### What the exercise asks
The records must be duplicated exactly, with every picture left out.

### Data for this exercise
= = =

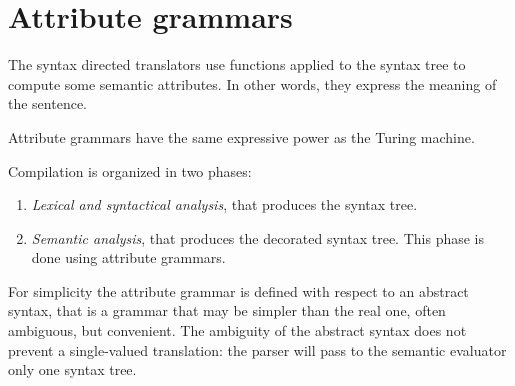 \section{Attribute grammars}

The syntax directed translators use functions applied to the syntax tree to compute some semantic attributes.
In other words, they express the meaning of the sentence. 

Attribute grammars have the same expressive power as the Turing machine. 

Compilation is organized in two phases: 
\begin{enumerate}
    \item \textit{Lexical and syntactical analysis}, that produces the syntax tree. 
    \item \textit{Semantic analysis}, that produces the decorated syntax tree. 
        This phase is done using attribute grammars. 
\end{enumerate}

For simplicity the attribute grammar is defined with respect to an abstract syntax, that is a grammar that may be simpler than the real one, often ambiguous, but convenient. 
The ambiguity of the abstract syntax does not prevent a single-valued translation: the parser will pass to the semantic evaluator only one syntax tree. 


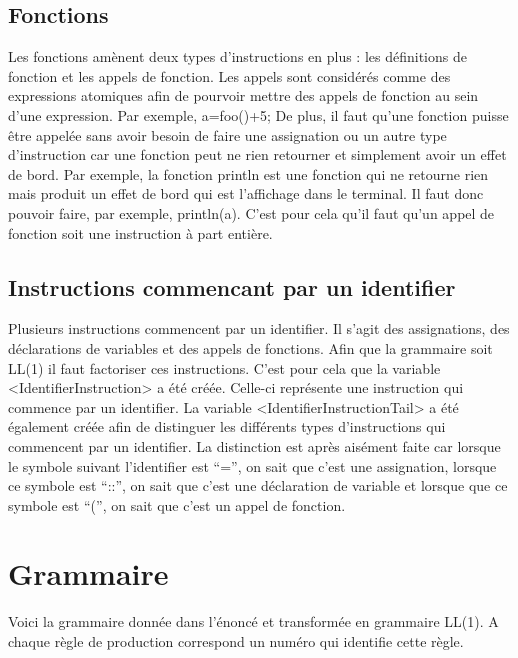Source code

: \documentclass[a4paper,10pt]{article}
\begin{document}
\subsection{Fonctions}
Les fonctions amènent deux types d'instructions en plus : les définitions de fonction et les appels de fonction. Les appels sont considérés comme des expressions atomiques afin de pourvoir mettre des appels de fonction au sein d'une expression. Par exemple, a=foo()+5;
De plus, il faut qu'une fonction puisse être appelée sans avoir besoin de faire une assignation ou un autre type d'instruction car une fonction peut ne rien retourner et simplement avoir un effet de bord. Par exemple, la fonction println est une fonction qui ne retourne rien mais produit un effet de bord qui est l'affichage dans le terminal. Il faut donc pouvoir faire, par exemple, println(a). C'est pour cela qu'il faut qu'un appel de fonction soit une instruction à part entière.
\subsection{Instructions commencant par un identifier}
Plusieurs instructions commencent par un identifier. Il s'agit des assignations, des déclarations de variables et des appels de fonctions. Afin que la grammaire soit LL(1) il faut factoriser ces instructions. C'est pour cela que la variable <IdentifierInstruction> a été créée. Celle-ci représente une instruction qui commence par un identifier. La variable <IdentifierInstructionTail> a été également créée afin de distinguer les différents types d'instructions qui commencent par un identifier. La distinction est après aisément faite car lorsque le symbole suivant l'identifier est ``='', on sait que c'est une assignation, lorsque ce symbole est ``::'', on sait que c'est une déclaration de variable et lorsque que ce symbole est ``('', on sait que c'est un appel de fonction.


\section{Grammaire}

Voici la grammaire donnée dans l'énoncé et transformée en grammaire LL(1). A chaque règle de production correspond un numéro qui identifie cette règle.
\end{document}
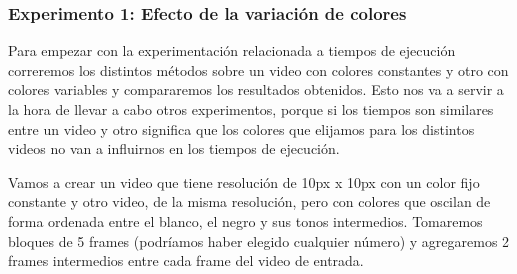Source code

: \subsubsection{Experimento 1: Efecto de la variaci\'on de colores}
\par Para empezar con la experimentaci\'on relacionada a tiempos de ejecuci\'on correremos los distintos m\'etodos sobre un video con colores constantes y otro con colores variables y compararemos los resultados obtenidos. Esto nos va a servir a la hora de llevar a cabo otros experimentos, porque si los tiempos son similares entre un video y otro significa que los colores que elijamos para los distintos videos no van a influirnos en los tiempos de ejecuci\'on.

\par Vamos a crear un video que tiene resoluci\'on de 10px x 10px con un color fijo constante y otro video, de la misma resoluci\'on, pero con colores que oscilan de forma ordenada entre el blanco, el negro y sus tonos intermedios. Tomaremos bloques de 5 frames (podr\'iamos haber elegido cualquier n\'umero) y agregaremos 2 frames intermedios entre cada frame del video de entrada.



\begin{figure}[ht]
	\begin{center}
	\end{center}
\end{figure}


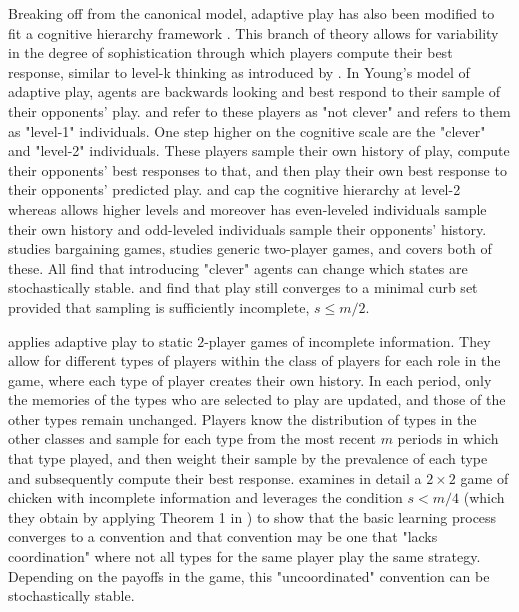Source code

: \documentclass[11.5pt]{article}
\begin{document}
Breaking off from the canonical model, adaptive play has also been modified to fit a cognitive hierarchy framework \citep{saez1999clever, matros2003clever, khan2014cognitive}. This branch of theory allows for variability in the degree of sophistication through which players compute their best response, similar to level-k thinking as introduced by \cite{nagel1995unraveling}. In Young's model of adaptive play, agents are backwards looking and best respond to their sample of their opponents' play. \cite{saez1999clever} and \cite{matros2003clever} refer to these players as "not clever" and \cite{khan2014cognitive} refers to them as "level-1" individuals. One step higher on the cognitive scale are the "clever" and "level-2" individuals. These players sample their own history of play, compute their 
opponents' best responses to that, and then play their own best response to their opponents' predicted play. 
\cite{saez1999clever} and \cite{matros2003clever} cap the cognitive hierarchy at level-2 whereas \cite{khan2014cognitive} allows higher levels and moreover has even-leveled individuals sample their own history and odd-leveled individuals sample their opponents' history. 
\cite{saez1999clever} studies bargaining games, \cite{matros2003clever} studies generic two-player games, and \cite{khan2014cognitive} covers both of these. All find that introducing "clever" agents can change which states are stochastically stable. \cite{matros2003clever} and \cite{khan2014cognitive} find that play still converges to a minimal curb set provided that sampling is sufficiently incomplete, $s \leq m/2$.

\cite{jensen2005evolution} applies adaptive play to static $2$-player games of incomplete information. They allow for different types of players within the class of players for each role in the game, where  each type of player creates their own history. In each period, only the memories of the types who are selected to play are updated, and those of the other types remain unchanged. Players know the distribution of types in the other classes and sample for each type from the most recent $m$ periods in which that type played, and then weight their sample by the prevalence of each type and subsequently compute their best response. 
\cite{jensen2005evolution} examines in detail a $2\times 2$ game of chicken with incomplete information and leverages the condition $s<m/4$ (which they obtain by applying Theorem 1 in  \cite{young1993evolution})
to show that the basic learning process converges to a convention and that convention may be one that "lacks coordination" where not all types for the same player play the same strategy. Depending on the payoffs in the game, this "uncoordinated" convention can be stochastically stable. 
\end{document}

= = =

### Written response
 \section{Attribute grammars}

The syntax directed translators use functions applied to the syntax tree to compute some semantic attributes.
In other words, they express the meaning of the sentence. 

Attribute grammars have the same expressive power as the Turing machine. 

Compilation is organized in two phases: 
\begin{enumerate}
    \item \textit{Lexical and syntactical analysis}, that produces the syntax tree. 
    \item \textit{Semantic analysis}, that produces the decorated syntax tree. 
        This phase is done using attribute grammars. 
\end{enumerate}

For simplicity the attribute grammar is defined with respect to an abstract syntax, that is a grammar that may be simpler than the real one, often ambiguous, but convenient. 
The ambiguity of the abstract syntax does not prevent a single-valued translation: the parser will pass to the semantic evaluator only one syntax tree. 


Source code

: \documentclass[a4paper,10pt]{article}
\begin{document}
\subsection{Fonctions}
Les fonctions amènent deux types d'instructions en plus : les définitions de fonction et les appels de fonction. Les appels sont considérés comme des expressions atomiques afin de pourvoir mettre des appels de fonction au sein d'une expression. Par exemple, a=foo()+5;
De plus, il faut qu'une fonction puisse être appelée sans avoir besoin de faire une assignation ou un autre type d'instruction car une fonction peut ne rien retourner et simplement avoir un effet de bord. Par exemple, la fonction println est une fonction qui ne retourne rien mais produit un effet de bord qui est l'affichage dans le terminal. Il faut donc pouvoir faire, par exemple, println(a). C'est pour cela qu'il faut qu'un appel de fonction soit une instruction à part entière.
\subsection{Instructions commencant par un identifier}
Plusieurs instructions commencent par un identifier. Il s'agit des assignations, des déclarations de variables et des appels de fonctions. Afin que la grammaire soit LL(1) il faut factoriser ces instructions. C'est pour cela que la variable <IdentifierInstruction> a été créée. Celle-ci représente une instruction qui commence par un identifier. La variable <IdentifierInstructionTail> a été également créée afin de distinguer les différents types d'instructions qui commencent par un identifier. La distinction est après aisément faite car lorsque le symbole suivant l'identifier est ``='', on sait que c'est une assignation, lorsque ce symbole est ``::'', on sait que c'est une déclaration de variable et lorsque que ce symbole est ``('', on sait que c'est un appel de fonction.


\section{Grammaire}

Voici la grammaire donnée dans l'énoncé et transformée en grammaire LL(1). A chaque règle de production correspond un numéro qui identifie cette règle.
\end{document}
Source code

: \subsubsection{Experimento 1: Efecto de la variaci\'on de colores}
\par Para empezar con la experimentaci\'on relacionada a tiempos de ejecuci\'on correremos los distintos m\'etodos sobre un video con colores constantes y otro con colores variables y compararemos los resultados obtenidos. Esto nos va a servir a la hora de llevar a cabo otros experimentos, porque si los tiempos son similares entre un video y otro significa que los colores que elijamos para los distintos videos no van a influirnos en los tiempos de ejecuci\'on.

\par Vamos a crear un video que tiene resoluci\'on de 10px x 10px con un color fijo constante y otro video, de la misma resoluci\'on, pero con colores que oscilan de forma ordenada entre el blanco, el negro y sus tonos intermedios. Tomaremos bloques de 5 frames (podr\'iamos haber elegido cualquier n\'umero) y agregaremos 2 frames intermedios entre cada frame del video de entrada.



\begin{figure}[ht]
	\begin{center}
	\end{center}
\end{figure}


Source code

: \documentclass[11.5pt]{article}
\begin{document}
Breaking off from the canonical model, adaptive play has also been modified to fit a cognitive hierarchy framework \citep{saez1999clever, matros2003clever, khan2014cognitive}. This branch of theory allows for variability in the degree of sophistication through which players compute their best response, similar to level-k thinking as introduced by \cite{nagel1995unraveling}. In Young's model of adaptive play, agents are backwards looking and best respond to their sample of their opponents' play. \cite{saez1999clever} and \cite{matros2003clever} refer to these players as "not clever" and \cite{khan2014cognitive} refers to them as "level-1" individuals. One step higher on the cognitive scale are the "clever" and "level-2" individuals. These players sample their own history of play, compute their 
opponents' best responses to that, and then play their own best response to their opponents' predicted play. 
\cite{saez1999clever} and \cite{matros2003clever} cap the cognitive hierarchy at level-2 whereas \cite{khan2014cognitive} allows higher levels and moreover has even-leveled individuals sample their own history and odd-leveled individuals sample their opponents' history. 
\cite{saez1999clever} studies bargaining games, \cite{matros2003clever} studies generic two-player games, and \cite{khan2014cognitive} covers both of these. All find that introducing "clever" agents can change which states are stochastically stable. \cite{matros2003clever} and \cite{khan2014cognitive} find that play still converges to a minimal curb set provided that sampling is sufficiently incomplete, $s \leq m/2$.

\cite{jensen2005evolution} applies adaptive play to static $2$-player games of incomplete information. They allow for different types of players within the class of players for each role in the game, where  each type of player creates their own history. In each period, only the memories of the types who are selected to play are updated, and those of the other types remain unchanged. Players know the distribution of types in the other classes and sample for each type from the most recent $m$ periods in which that type played, and then weight their sample by the prevalence of each type and subsequently compute their best response. 
\cite{jensen2005evolution} examines in detail a $2\times 2$ game of chicken with incomplete information and leverages the condition $s<m/4$ (which they obtain by applying Theorem 1 in  \cite{young1993evolution})
to show that the basic learning process converges to a convention and that convention may be one that "lacks coordination" where not all types for the same player play the same strategy. Depending on the payoffs in the game, this "uncoordinated" convention can be stochastically stable. 
\end{document}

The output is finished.